Alparslan’ın sultan olup vezirliğe Nizamülmülk (ö.HÇ485/M.1092)’ü getirmesiyle Eş’arilik yeniden canlanıp hızla yayılmaya başladı. Zira Nizamülmülk koyu bir Eş’ari olduğu gibi, ilme ve ilim adamlarına büyük değer veren bir insandı. Bu sebeple İmam el- Harameyn el- Cüveyni (ö.H.478/M.10859 ve Ebu Hamid el- Gazali (ö.H.505/M.1111) gibi Eş’ari okuluna mensup olan ilim adamları büyük ölçüde onun destek ve yardımlarına mazhar oldular. Bağdat ve Nişabur’da kurulan Nizamiye medreselerinde , Sünni özellikle Eş’ari sistemi okutuldu. Böylece Eş’arilik devletin resmi mezhebi haline geldi. Sünniliğe mağlup olan ve Sünniliğin yaygın olduğu Bağdad ve civarında tutunamayan Mutezile, Harizm taraflarına kaydı. Burada Mutezile fırkasının yayılmasında ilim ve fazlı ile şöhret yapmış olan Mahmut b. Cerir el-Isfahani (ö.H.507/M.1113) büyük rol oynadı. Onun bu hareketi , daha sonra öğrencisi Mahmut ez-Zemahşeri (ö.H.538/M.1143) tarafından devam ettirildi. Zemahşeri meşhur “el-Keşşaf an Hakaik Gavamiz et-Tenzil” isimli tefsirini de itizal prensiplerine göre yazdı.[13]
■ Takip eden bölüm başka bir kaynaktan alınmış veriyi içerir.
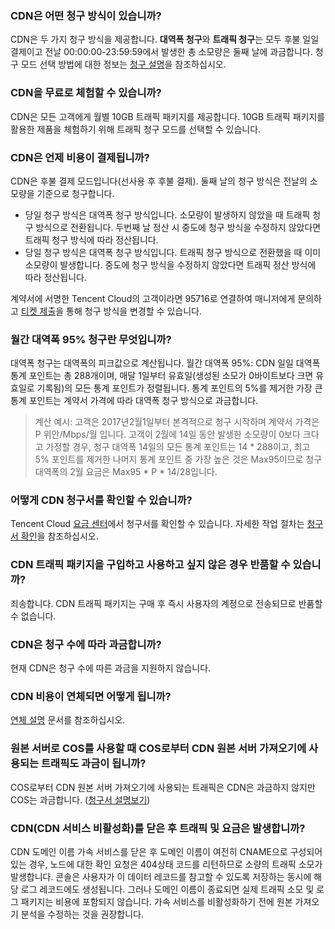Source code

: ### CDN은 어떤 청구 방식이 있습니까?
CDN은 두 가지 청구 방식을 제공합니다. **대역폭 청구**와 **트래픽 청구**는 모두 후불 일일 결제이고 전날 00:00:00-23:59:59에서 발생한 총 소모량은 둘째 날에 과금합니다. 청구 모드 선택 방법에 대한 정보는 [청구 설명](https://intl.cloud.tencent.com/document/product/228/2949)을 참조하십시오.

### CDN을 무료로 체험할 수 있습니까?
CDN은 모든 고객에게 월별 10GB 트래픽 패키지를 제공합니다. 10GB 트래픽 패키지를 활용한 제품을 체험하기 위해 트래픽 청구 모드를 선택할 수 있습니다.

### CDN은 언제 비용이 결제됩니까?
CDN은 후불 결제 모드입니다(선사용 후 후불 결제). 둘째 날의 청구 방식은 전날의 소모량을 기준으로 청구합니다.
- 당일 청구 방식은 대역폭 청구 방식입니다. 소모량이 발생하지 않았을 때 트래픽 청구 방식으로 전환됩니다. 두번째 날 정산 시 중도에 청구 방식을 수정하지 않았다면 트래픽 청구 방식에 따라 정산됩니다.
- 당일 청구 방식은 대역폭 청구 방식입니다. 트래픽 청구 방식으로 전환했을 때 이미 소모량이 발생합니다. 중도에 청구 방식을 수정하지 않았다면 트래픽 정산 방식에 따라 정산됩니다.

계약서에 서명한 Tencent Cloud의 고객이라면 95716로 연결하여 매니저에게 문의하고 [티켓 제출](https://console.cloud.tencent.com/workorder/category)을 통해 청구 방식을 변경할 수 있습니다.

### 월간 대역폭 95% 청구란 무엇입니까?
대역폭 청구는 대역폭의 피크값으로 계산됩니다.
월간 대역폭 95%: CDN 일일 대역폭 통계 포인트는 총 288개이며, 매달 1일부터 유효일(생성된 소모가 0바이트보다 크면 유효일로 기록됨)의 모든 통계 포인트가 정렬됩니다. 통계 포인트의 5%를 제거한 가장 큰 통계 포인트는 계약서 가격에 따라 대역폭 청구 방식으로 과금합니다.
> 계산 예시:
> 고객은 2017년2월1일부터 본격적으로 청구 시작하며 계약서 가격은 P 위안/Mbps/월 입니다.
> 고객이 2월에 14일 동안 발생한 소모량이 0보다 크다고 가정할 경우, 청구 대역폭 14일의 모든 통계 포인트는 14 * 288이고, 최고 5% 포인트를 제거한 나머지 통계 포인트 중 가장 높은 것은 Max95이므로 청구 대역폭의 2월 요금은 Max95 * P * 14/28입니다.

### 어떻게 CDN 청구서를 확인할 수 있습니까?
Tencent Cloud [요금 센터](https://console.cloud.tencent.com/account)에서 청구서를 확인할 수 있습니다. 자세한 작업 절차는 [청구서 확인](https://intl.cloud.tencent.com/document/product/228/6071)을 참조하십시오.

### CDN 트래픽 패키지을 구입하고 사용하고 싶지 않은 경우 반품할 수 있습니까?
죄송합니다. CDN 트래픽 패키지는 구매 후 즉시 사용자의 계정으로 전송되므로 반품할 수 없습니다.


### CDN은 청구 수에 따라 과금합니까?
현재 CDN은 청구 수에 따른 과금을 지원하지 않습니다.

### CDN 비용이 연체되면 어떻게 됩니까?
[연체 설명](https://intl.cloud.tencent.com/document/product/228/2954) 문서를 참조하십시오.

###  원본 서버로 COS를 사용할 때 COS로부터 CDN 원본 서버 가져오기에 사용되는 트래픽도 과금이 됩니까?
COS로부터 CDN 원본 서버 가져오기에 사용되는 트래픽은 CDN은 과금하지 않지만 COS는 과금합니다. ([청구서 설명보기](https://intl.cloud.tencent.com/document/product/436/16871))

### CDN(CDN 서비스 비활성화)를 닫은 후 트래픽 및 요금은 발생합니까?
CDN 도메인 이름 가속 서비스를 닫은 후 도메인 이름이 여전히 CNAME으로 구성되어 있는 경우, 노드에 대한 확인 요청은 404상태 코드를 리턴하므로 소량의 트래픽 소모가 발생합니다. 콘솔은 사용자가 이 데이터 레코드를 참고할 수 있도록 저장하는 동시에 해당 로그 레코드에도 생성됩니다. 그러나 도메인 이름이 종료되면 실제 트래픽 소모 및 로그 패키지는 비용에 포함되지 않습니다. 가속 서비스를 비활성화하기 전에 원본 가져오기 분석을 수정하는 것을 권장합니다.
Mutezile reislerinin sonuncusu olarak , Harizm’de itizali fikirlerin yayılmasına çalışan ve Timurleng’in yakın arkadaşı el- Harizm’i (ö.H.805/M.1402) yi görüyoruz. Daha sonra itizali cereyanların Şia’nın bir kolu olan Zeydiyye tarafından kısmen yürütüldüğünü görüyoruz .İbn-el-Murtaza (ö.H.840/M.1436) gibi Zeydi imamının Mutezile’yi savunması , yaymak istemesi bu gerçeği desteklemektedir. Bu gün dahi Şia’nın özellikle Yemen’de yaygın bulunan Zeydiyye’nin önemli itizali fikirleri yaşattığı bilinmektedir.[14]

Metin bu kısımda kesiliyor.